DD-Classifier for Nonparametric Classification and Other Applications of DD-Plots


Regina Liu

10:00:00 - 10:50:00

308 , Mathematics Research Center Building (ori. New Math. Bldg.)

Data depth and its induced center-outward ordering have given rise to many useful tools in nonparametric multivariate analysis. A DD-plot (depth vs depth plot) is the two dimensional scatter plot of depth values of the given sample points with respect to the two underlying distributions. It can be a useful tool to visualize the difference of two distributions. We discuss some of the utilities of DD-plots in this presentation. In particular, we discuss approaches devised from DD-plots to classification (thus named DD classifier) and testing the difference between two samples. The approaches are completely data driven and the classification or test outcomes can be easily visualized on the two-dimensional DD- plot regardless how high the dimension of the data.
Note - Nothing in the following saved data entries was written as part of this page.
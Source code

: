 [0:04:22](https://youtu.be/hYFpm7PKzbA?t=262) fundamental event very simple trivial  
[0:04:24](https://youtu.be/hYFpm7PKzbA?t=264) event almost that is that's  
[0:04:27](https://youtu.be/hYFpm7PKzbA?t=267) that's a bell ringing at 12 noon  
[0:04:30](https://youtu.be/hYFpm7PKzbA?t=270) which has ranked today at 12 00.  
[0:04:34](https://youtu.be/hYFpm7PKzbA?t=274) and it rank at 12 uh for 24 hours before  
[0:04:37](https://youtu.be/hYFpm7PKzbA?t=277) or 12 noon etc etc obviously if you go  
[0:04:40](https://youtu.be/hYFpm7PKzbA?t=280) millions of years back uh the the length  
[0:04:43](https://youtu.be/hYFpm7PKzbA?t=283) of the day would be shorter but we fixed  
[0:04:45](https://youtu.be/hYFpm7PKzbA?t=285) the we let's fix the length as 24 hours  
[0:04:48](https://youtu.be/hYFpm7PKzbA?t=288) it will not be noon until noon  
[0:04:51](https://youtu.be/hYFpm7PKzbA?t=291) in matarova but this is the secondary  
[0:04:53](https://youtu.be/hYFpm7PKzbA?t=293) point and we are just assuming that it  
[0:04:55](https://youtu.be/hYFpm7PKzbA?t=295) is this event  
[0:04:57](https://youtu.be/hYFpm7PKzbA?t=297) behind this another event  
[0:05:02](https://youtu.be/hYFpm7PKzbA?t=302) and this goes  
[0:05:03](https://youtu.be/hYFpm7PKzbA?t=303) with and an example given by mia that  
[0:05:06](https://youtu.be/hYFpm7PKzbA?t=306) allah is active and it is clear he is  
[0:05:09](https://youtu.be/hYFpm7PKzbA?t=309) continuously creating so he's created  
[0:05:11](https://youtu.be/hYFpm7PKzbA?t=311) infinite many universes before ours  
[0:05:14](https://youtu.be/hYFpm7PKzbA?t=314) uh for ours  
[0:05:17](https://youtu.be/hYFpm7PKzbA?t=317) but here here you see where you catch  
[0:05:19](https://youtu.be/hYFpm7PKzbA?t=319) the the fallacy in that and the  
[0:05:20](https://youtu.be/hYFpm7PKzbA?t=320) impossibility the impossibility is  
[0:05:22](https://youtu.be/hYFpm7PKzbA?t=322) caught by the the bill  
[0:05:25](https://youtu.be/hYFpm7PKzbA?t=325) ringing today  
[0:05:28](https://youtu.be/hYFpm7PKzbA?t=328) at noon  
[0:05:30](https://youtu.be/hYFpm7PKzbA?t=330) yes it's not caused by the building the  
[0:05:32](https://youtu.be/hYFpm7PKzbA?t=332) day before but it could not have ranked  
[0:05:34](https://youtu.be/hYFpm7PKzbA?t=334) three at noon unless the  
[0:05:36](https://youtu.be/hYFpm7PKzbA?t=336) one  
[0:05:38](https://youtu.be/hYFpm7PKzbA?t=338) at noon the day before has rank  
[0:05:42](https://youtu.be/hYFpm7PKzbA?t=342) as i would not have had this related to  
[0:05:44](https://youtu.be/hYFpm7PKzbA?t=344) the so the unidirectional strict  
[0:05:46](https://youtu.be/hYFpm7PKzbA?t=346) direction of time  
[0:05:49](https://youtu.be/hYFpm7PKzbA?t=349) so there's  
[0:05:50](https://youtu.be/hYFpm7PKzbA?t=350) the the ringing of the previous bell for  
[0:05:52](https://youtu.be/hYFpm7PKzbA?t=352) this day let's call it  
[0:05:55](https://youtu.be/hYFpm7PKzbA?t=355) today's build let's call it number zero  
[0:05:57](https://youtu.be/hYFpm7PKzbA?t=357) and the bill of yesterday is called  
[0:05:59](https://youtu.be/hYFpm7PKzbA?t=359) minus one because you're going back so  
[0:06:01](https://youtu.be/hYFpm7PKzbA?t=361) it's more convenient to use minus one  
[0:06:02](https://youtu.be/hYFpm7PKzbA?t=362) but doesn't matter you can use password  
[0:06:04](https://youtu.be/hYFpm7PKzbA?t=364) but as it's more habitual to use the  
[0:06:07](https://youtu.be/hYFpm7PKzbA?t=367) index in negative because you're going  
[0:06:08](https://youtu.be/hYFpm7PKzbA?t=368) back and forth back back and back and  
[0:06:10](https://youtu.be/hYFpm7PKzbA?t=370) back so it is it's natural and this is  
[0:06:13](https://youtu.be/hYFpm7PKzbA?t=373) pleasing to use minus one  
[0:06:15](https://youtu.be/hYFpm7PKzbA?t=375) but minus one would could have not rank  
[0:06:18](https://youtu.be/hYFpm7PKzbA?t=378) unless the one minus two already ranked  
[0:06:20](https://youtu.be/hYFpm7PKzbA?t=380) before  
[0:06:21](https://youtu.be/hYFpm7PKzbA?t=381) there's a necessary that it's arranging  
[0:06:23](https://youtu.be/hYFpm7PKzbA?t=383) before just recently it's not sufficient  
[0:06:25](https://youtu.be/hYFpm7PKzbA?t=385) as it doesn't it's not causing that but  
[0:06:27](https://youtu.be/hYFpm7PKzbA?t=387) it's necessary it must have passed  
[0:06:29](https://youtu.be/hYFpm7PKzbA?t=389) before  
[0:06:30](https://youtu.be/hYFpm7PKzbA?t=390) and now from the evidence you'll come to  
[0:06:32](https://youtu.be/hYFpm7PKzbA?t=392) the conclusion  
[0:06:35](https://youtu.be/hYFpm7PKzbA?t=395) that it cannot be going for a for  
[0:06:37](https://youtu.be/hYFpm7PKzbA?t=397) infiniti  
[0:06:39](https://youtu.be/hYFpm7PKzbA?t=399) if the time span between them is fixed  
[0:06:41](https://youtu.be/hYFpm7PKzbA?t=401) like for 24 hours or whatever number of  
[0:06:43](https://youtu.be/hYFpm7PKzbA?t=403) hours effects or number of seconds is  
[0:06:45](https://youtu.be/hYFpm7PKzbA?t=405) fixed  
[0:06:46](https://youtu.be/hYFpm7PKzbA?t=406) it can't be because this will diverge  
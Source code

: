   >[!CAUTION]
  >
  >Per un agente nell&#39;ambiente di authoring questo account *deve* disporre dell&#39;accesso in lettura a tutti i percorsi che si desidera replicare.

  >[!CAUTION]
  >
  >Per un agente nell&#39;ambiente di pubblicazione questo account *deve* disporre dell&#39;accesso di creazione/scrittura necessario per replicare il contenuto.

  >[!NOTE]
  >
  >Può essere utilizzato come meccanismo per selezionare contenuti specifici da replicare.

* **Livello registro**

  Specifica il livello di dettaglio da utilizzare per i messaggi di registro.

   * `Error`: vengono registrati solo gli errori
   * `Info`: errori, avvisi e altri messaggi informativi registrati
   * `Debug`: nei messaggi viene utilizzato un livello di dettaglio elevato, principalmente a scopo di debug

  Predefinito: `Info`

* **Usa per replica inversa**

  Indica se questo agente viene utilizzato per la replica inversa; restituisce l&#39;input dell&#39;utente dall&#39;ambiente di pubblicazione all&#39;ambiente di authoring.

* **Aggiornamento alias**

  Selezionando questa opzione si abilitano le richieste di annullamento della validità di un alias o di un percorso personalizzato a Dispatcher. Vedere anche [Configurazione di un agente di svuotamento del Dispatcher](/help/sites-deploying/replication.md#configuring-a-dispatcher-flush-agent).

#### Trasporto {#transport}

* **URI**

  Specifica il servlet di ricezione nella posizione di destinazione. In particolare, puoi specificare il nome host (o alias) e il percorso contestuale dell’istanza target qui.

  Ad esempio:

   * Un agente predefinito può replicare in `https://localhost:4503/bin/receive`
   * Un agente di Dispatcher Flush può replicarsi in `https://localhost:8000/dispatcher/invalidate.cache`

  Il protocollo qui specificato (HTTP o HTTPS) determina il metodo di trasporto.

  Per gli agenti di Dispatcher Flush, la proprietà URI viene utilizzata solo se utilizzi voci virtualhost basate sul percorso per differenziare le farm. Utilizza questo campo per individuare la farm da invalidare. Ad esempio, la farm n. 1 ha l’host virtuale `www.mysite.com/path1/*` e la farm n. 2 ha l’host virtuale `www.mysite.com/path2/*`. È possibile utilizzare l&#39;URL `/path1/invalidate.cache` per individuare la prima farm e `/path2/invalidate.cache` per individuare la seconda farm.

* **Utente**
Moreover, these approaches are easy to implement and they bypasses the task of estimating underlying parameters such as means and scales, often required by the existing statistical approaches. We show that DD-classifier is asymptotically equivalent to the Bayes rule under suitable conditions, and it can achieve Bayes error for a family broader than elliptical distributions. Overall, DD- classifier performs well across a broad range of settings, and compares favorably with existing methods, including KNN and SVM. It can also be robust against outliers or contamination. This is joint work with Juan Cuesta-Albertos (Universidad de Cantabria, Spain) and Jun Li (University of California, Riverside).